Excerpted records section start

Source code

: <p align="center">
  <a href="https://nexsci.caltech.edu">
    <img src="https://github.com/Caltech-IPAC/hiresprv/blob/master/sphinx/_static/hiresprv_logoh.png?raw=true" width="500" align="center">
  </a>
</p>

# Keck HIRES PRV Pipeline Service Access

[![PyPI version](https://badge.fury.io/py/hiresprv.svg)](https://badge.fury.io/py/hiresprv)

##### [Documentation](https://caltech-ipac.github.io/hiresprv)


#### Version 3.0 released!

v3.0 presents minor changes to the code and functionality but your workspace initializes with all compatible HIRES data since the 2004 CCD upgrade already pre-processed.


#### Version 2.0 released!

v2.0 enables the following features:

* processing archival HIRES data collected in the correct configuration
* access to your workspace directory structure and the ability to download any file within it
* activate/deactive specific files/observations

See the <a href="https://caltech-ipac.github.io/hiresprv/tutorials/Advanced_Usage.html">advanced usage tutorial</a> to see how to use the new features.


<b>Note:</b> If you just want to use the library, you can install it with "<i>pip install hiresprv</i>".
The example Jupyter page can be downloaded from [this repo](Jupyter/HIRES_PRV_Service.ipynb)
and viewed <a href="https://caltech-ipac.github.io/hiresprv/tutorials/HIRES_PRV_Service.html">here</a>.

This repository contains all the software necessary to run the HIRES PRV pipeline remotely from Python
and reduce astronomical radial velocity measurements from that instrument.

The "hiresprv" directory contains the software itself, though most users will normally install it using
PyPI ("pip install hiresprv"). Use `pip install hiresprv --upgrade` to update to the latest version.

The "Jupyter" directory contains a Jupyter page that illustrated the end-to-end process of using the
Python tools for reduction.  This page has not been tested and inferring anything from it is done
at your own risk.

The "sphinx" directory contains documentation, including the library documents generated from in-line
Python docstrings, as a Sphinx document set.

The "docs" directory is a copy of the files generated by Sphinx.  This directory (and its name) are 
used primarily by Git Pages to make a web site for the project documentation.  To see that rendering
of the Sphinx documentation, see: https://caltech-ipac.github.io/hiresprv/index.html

Excerpted records section end
Excerpted records section start

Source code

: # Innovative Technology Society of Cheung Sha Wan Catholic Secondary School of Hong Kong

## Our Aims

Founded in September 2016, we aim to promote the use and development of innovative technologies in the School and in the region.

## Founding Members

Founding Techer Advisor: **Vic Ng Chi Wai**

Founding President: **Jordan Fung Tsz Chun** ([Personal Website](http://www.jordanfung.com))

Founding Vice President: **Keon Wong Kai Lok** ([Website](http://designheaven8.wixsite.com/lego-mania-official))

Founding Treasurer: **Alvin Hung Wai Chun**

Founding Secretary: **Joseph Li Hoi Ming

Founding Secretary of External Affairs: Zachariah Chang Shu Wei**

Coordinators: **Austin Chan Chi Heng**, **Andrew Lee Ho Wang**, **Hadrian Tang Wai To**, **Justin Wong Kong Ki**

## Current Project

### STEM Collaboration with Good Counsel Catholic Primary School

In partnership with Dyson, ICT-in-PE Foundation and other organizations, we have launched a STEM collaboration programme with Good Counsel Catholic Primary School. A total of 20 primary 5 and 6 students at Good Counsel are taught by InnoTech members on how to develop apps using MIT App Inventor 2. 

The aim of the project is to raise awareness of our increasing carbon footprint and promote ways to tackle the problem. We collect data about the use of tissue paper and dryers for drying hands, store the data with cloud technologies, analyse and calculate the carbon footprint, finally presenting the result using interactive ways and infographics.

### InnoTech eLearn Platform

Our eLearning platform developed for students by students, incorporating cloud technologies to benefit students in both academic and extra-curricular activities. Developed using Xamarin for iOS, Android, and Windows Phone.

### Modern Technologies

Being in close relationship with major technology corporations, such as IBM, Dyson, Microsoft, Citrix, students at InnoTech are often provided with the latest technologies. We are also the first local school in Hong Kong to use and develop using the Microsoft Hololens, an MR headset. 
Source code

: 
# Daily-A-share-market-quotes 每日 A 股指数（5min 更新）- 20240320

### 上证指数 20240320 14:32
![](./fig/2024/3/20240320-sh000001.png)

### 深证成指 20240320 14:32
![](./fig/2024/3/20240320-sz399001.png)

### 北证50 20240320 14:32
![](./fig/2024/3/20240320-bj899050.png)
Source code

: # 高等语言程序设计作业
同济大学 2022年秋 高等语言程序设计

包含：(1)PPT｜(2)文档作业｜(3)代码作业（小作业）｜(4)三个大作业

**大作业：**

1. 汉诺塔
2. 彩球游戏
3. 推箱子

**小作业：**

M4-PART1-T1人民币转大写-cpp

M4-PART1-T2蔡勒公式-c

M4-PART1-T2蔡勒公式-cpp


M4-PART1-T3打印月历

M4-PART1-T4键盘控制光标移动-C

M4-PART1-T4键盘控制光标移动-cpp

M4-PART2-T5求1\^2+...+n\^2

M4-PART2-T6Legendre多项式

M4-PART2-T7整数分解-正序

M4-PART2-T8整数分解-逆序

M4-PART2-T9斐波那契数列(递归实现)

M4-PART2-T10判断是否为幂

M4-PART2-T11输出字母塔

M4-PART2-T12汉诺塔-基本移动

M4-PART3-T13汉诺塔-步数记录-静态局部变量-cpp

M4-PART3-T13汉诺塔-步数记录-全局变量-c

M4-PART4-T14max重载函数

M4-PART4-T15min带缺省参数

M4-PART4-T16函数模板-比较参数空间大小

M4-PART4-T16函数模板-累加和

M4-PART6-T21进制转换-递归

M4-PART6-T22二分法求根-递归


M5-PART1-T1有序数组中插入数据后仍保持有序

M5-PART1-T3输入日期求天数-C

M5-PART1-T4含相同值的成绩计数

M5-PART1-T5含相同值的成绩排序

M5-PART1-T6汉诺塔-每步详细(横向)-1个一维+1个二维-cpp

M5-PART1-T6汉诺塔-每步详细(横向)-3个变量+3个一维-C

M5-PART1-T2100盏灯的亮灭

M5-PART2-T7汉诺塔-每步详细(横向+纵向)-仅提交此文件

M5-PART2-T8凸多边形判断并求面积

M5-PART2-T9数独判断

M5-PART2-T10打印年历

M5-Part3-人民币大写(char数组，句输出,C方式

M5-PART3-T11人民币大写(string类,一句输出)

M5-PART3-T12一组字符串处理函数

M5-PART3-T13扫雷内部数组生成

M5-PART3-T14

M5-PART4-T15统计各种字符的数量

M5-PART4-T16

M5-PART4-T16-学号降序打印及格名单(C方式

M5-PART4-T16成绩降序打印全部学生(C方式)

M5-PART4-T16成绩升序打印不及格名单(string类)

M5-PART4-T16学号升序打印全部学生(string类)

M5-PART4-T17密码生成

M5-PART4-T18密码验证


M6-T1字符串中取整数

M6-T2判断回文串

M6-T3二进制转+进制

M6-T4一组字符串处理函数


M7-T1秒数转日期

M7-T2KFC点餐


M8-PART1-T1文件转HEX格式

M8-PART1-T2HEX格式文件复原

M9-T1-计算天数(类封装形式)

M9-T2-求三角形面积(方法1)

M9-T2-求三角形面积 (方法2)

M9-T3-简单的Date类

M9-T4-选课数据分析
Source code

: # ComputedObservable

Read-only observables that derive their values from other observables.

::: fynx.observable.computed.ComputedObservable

Excerpted records section end
Excerpted records section start

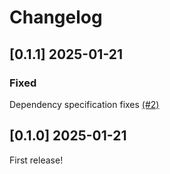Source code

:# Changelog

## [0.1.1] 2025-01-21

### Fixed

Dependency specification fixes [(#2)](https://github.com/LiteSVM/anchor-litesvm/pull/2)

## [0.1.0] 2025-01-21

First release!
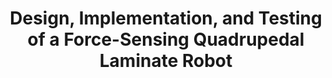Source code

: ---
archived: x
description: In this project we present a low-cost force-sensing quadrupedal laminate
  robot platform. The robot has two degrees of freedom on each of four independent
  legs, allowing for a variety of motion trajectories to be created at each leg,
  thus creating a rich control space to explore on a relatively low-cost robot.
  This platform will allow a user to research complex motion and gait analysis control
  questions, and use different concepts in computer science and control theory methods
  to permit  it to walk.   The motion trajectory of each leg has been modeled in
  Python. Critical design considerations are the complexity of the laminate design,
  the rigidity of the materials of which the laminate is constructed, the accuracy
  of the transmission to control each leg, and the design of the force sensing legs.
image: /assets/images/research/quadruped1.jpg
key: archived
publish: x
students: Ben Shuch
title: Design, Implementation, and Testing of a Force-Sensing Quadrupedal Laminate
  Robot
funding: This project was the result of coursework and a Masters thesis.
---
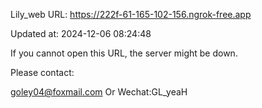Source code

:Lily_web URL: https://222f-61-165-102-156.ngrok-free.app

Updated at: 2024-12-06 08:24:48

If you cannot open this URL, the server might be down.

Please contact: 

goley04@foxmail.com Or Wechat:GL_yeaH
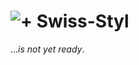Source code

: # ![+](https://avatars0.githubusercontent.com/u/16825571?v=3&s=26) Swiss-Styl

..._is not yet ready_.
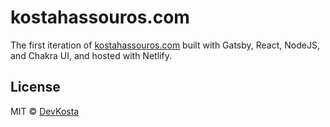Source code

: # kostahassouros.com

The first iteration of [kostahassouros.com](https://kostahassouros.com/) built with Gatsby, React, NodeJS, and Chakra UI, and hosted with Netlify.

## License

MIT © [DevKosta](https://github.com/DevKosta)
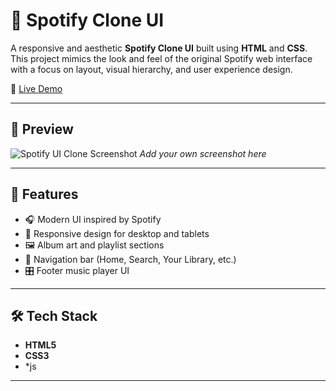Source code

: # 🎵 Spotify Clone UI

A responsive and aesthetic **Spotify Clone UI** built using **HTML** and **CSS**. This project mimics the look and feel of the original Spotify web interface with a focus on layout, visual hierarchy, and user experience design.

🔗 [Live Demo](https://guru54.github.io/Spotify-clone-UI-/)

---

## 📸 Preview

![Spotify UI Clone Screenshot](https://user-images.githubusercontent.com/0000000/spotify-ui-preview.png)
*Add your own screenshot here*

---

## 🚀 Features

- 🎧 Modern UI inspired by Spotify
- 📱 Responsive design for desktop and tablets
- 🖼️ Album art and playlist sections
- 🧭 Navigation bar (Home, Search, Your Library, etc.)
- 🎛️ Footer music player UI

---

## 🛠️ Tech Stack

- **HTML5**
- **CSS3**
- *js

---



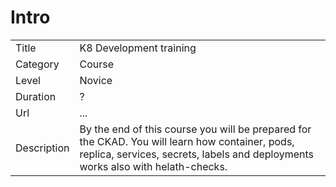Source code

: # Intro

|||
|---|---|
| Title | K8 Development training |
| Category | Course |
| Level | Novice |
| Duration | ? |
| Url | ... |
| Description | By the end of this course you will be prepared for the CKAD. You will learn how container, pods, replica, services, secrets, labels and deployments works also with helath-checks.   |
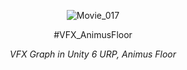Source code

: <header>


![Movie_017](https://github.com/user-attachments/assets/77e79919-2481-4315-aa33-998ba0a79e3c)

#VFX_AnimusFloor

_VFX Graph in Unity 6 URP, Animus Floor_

Excerpted records section end

Assignment → All that is wanted is an exact copy of the lines above from the one with "generated from in-line" through the one with "its name) are", with both ends included.

Exercise solution →
The "sphinx" directory contains documentation, including the library documents generated from in-line
Python docstrings, as a Sphinx document set.

The "docs" directory is a copy of the files generated by Sphinx.  This directory (and its name) are 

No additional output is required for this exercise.